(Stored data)

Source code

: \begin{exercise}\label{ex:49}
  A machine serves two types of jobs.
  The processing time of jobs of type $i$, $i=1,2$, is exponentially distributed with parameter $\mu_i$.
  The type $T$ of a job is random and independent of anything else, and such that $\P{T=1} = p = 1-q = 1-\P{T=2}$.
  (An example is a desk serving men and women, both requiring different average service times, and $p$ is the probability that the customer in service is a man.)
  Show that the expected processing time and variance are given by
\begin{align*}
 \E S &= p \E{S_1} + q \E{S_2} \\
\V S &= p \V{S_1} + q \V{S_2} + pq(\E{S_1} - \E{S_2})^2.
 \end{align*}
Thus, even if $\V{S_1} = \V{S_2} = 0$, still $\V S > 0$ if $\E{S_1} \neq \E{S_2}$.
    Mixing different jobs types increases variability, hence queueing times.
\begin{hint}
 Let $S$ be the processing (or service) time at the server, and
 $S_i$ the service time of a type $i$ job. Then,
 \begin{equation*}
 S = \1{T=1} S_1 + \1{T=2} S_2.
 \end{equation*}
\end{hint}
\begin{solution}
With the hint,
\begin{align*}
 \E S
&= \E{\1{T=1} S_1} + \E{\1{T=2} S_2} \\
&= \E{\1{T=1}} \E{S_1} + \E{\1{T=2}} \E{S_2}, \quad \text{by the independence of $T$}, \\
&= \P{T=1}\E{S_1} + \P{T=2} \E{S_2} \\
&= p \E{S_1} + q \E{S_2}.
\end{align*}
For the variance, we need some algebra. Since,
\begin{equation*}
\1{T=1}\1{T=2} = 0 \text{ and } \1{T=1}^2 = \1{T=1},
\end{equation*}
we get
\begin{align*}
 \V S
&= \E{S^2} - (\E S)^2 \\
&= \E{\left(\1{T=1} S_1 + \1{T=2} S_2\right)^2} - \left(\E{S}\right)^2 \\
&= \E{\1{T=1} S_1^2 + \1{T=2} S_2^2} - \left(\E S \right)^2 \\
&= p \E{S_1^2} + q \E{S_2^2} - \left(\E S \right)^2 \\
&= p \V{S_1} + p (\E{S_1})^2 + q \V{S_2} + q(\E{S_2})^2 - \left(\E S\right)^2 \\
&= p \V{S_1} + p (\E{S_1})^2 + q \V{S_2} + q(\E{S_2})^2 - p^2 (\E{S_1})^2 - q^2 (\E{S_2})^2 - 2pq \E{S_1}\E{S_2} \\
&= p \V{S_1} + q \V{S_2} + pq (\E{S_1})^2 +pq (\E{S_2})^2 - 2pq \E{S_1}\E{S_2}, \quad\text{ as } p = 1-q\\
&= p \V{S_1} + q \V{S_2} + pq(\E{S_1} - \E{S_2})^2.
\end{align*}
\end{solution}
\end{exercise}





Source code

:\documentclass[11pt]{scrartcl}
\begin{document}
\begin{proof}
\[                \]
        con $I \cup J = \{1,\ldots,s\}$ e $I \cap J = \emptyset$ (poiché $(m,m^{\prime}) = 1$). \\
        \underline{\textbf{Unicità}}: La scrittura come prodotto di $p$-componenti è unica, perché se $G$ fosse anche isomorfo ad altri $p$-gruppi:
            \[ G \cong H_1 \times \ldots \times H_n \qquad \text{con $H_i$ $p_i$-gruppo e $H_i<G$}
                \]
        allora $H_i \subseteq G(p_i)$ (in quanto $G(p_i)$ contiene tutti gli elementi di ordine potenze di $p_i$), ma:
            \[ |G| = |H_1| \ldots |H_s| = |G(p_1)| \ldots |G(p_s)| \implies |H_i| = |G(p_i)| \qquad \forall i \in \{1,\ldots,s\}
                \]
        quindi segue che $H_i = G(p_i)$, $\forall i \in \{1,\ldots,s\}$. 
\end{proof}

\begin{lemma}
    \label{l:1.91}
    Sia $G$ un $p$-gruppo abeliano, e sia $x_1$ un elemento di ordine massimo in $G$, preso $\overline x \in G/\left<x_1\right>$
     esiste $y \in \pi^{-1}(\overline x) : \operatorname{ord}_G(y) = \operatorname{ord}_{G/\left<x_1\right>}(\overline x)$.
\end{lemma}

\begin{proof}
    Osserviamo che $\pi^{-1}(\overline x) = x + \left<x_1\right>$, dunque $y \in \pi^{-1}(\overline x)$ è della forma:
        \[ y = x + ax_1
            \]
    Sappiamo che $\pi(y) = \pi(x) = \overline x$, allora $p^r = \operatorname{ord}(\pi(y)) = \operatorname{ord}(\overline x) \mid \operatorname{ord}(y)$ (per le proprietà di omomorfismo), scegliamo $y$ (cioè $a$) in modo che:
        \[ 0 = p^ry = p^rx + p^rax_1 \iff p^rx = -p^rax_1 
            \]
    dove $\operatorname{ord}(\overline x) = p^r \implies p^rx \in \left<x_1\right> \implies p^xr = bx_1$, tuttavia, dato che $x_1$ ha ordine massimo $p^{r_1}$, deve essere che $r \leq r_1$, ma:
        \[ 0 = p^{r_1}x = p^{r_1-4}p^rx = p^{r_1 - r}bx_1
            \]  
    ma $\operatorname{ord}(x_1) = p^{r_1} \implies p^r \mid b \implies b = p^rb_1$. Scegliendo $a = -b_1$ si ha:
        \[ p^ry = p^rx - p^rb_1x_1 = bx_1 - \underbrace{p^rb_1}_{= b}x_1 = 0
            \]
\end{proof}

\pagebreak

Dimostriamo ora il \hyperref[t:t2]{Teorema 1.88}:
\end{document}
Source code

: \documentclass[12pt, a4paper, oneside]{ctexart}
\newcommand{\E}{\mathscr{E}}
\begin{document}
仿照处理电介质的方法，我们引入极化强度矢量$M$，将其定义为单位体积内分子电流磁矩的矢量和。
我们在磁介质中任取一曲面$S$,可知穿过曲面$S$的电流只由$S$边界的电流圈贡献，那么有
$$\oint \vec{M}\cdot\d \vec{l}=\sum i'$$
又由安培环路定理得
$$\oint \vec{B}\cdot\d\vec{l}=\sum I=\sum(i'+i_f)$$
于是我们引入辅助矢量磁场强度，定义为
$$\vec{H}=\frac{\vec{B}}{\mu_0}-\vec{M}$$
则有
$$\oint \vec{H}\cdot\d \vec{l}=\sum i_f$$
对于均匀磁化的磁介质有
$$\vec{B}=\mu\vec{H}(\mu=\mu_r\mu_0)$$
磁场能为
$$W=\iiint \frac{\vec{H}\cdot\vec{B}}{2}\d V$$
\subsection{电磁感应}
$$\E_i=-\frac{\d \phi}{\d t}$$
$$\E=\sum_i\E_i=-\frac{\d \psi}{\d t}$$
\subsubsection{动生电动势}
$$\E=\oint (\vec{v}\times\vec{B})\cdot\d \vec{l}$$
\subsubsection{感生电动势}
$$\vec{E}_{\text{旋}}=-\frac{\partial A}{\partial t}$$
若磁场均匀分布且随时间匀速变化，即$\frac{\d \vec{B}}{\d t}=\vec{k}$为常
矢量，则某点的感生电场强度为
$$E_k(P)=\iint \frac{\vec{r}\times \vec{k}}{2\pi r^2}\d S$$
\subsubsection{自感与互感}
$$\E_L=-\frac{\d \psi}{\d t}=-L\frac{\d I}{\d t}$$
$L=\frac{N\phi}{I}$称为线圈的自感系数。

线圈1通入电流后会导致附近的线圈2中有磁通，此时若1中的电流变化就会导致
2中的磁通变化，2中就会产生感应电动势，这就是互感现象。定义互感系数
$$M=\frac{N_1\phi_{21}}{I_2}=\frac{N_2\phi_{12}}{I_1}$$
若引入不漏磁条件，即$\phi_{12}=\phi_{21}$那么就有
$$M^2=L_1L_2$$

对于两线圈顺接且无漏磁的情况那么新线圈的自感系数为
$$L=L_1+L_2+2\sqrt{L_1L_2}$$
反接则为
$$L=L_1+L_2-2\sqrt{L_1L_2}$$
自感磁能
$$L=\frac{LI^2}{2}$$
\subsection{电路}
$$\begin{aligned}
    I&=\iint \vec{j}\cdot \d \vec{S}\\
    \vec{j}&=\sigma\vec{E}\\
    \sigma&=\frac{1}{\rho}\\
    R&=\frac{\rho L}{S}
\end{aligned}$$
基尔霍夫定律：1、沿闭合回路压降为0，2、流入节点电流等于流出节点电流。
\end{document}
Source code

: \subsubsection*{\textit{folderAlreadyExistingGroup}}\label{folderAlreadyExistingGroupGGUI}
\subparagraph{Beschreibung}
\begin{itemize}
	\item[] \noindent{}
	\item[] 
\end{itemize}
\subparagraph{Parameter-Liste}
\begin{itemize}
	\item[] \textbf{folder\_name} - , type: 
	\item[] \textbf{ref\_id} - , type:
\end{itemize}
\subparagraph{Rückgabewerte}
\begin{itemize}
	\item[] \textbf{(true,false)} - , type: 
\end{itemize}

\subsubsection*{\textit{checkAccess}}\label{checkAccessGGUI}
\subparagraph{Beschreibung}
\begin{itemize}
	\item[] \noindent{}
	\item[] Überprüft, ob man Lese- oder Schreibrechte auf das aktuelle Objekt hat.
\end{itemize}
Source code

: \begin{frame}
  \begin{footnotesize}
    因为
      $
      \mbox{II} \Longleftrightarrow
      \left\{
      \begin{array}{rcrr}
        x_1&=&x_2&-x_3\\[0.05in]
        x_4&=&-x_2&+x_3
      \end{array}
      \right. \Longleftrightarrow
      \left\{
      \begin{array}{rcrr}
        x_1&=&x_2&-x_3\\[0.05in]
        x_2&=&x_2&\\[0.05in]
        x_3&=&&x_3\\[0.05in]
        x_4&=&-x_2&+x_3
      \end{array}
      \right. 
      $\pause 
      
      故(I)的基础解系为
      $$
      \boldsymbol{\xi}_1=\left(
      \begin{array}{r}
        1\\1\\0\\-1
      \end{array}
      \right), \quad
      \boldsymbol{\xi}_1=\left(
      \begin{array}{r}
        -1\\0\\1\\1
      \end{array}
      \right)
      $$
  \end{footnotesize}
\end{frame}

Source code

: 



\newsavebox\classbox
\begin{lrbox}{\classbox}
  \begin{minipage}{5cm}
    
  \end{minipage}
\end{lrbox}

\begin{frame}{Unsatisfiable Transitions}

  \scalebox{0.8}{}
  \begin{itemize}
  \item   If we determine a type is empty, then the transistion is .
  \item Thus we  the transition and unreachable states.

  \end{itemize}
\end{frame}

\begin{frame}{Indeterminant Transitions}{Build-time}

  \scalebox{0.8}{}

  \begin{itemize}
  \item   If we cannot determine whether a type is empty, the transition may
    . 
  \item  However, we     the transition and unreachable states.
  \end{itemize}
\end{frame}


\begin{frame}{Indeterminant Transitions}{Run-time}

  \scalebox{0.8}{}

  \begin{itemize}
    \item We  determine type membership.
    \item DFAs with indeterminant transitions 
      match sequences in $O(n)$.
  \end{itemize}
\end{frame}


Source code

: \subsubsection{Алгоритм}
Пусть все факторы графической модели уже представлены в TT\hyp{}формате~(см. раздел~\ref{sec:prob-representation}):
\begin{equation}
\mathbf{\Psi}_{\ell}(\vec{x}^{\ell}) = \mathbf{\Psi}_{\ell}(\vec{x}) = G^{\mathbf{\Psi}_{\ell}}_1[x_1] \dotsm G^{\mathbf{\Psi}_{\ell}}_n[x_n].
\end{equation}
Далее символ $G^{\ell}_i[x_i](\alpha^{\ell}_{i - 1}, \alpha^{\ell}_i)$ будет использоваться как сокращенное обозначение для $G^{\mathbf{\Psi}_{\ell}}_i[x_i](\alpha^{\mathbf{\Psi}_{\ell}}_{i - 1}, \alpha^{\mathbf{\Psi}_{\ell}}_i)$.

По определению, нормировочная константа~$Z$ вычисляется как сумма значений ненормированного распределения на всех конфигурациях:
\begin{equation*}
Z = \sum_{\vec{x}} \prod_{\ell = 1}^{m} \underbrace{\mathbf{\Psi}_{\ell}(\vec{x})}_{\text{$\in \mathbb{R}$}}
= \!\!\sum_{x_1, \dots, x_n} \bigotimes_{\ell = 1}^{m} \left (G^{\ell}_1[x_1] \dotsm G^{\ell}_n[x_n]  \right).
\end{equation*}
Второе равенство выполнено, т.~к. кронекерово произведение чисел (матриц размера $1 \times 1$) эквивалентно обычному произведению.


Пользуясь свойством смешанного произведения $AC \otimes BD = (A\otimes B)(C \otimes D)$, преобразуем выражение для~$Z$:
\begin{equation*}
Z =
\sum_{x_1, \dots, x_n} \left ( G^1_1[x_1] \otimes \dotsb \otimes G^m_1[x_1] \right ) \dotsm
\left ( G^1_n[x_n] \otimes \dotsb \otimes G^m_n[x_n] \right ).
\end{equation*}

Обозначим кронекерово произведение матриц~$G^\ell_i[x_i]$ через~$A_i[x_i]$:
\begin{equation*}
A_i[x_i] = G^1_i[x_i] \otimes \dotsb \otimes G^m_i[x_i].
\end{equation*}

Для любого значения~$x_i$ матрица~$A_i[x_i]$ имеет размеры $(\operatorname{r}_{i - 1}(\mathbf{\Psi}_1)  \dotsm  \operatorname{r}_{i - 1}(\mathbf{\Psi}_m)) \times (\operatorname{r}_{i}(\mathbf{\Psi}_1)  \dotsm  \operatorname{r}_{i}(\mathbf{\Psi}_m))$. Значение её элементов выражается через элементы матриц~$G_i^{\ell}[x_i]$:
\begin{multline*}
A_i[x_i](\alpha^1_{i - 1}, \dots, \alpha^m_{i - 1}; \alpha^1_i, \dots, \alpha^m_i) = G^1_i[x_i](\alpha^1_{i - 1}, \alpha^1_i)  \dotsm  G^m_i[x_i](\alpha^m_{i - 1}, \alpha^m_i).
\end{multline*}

■ ABOUT THIS EXERCISE
The line containing "(An example is" marks the end. Please print exactly every line from the top of the data to it, both included, and nothing more.

■ RESULT
Source code

: \begin{exercise}\label{ex:49}
  A machine serves two types of jobs.
  The processing time of jobs of type $i$, $i=1,2$, is exponentially distributed with parameter $\mu_i$.
  The type $T$ of a job is random and independent of anything else, and such that $\P{T=1} = p = 1-q = 1-\P{T=2}$.
  (An example is a desk serving men and women, both requiring different average service times, and $p$ is the probability that the customer in service is a man.)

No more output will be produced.